Preheat your oven to 325°F (163°C). Line a 12-cup muffin tin with paper liners.
Prepare the Crust:
In a small bowl, combine the graham cracker crumbs, sugar, and melted butter. Mix until the crumbs are evenly coated.
Divide the mixture evenly among the muffin cups (about 1 tablespoon per cup). Press down firmly to create a compact crust.
Bake the Crust:
Bake the crusts for 5 minutes, then remove from the oven and set aside to cool slightly.
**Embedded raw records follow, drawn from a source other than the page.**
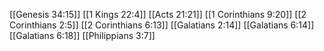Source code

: [[Genesis 34:15]]
[[1 Kings 22:4]]
[[Acts 21:21]]
[[1 Corinthians 9:20]]
[[2 Corinthians 2:5]]
[[2 Corinthians 6:13]]
[[Galatians 2:14]]
[[Galatians 6:14]]
[[Galatians 6:18]]
[[Philippians 3:7]]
Make the Cheesecake Filling:
In a medium mixing bowl, beat the cream cheese and sugar until smooth and creamy. Add the egg, vanilla extract, and lemon juice, and mix until fully incorporated.
Fill the Cups:
Spoon the cheesecake mixture evenly over the prepared crusts, filling each cup about 3/4 full.
Bake the Cheesecakes:
Bake in the preheated oven for 15-18 minutes, or until the centers are set. The tops may jiggle slightly, but they will firm up as they cool.
Cool and Chill:
Allow the cheesecakes to cool in the pan for 10 minutes, then transfer to a wire rack to cool completely. Refrigerate for at least 1 hour to chill.
Add the Topping:
Spoon a generous amount of cherry pie filling on top of each cheesecake before serving.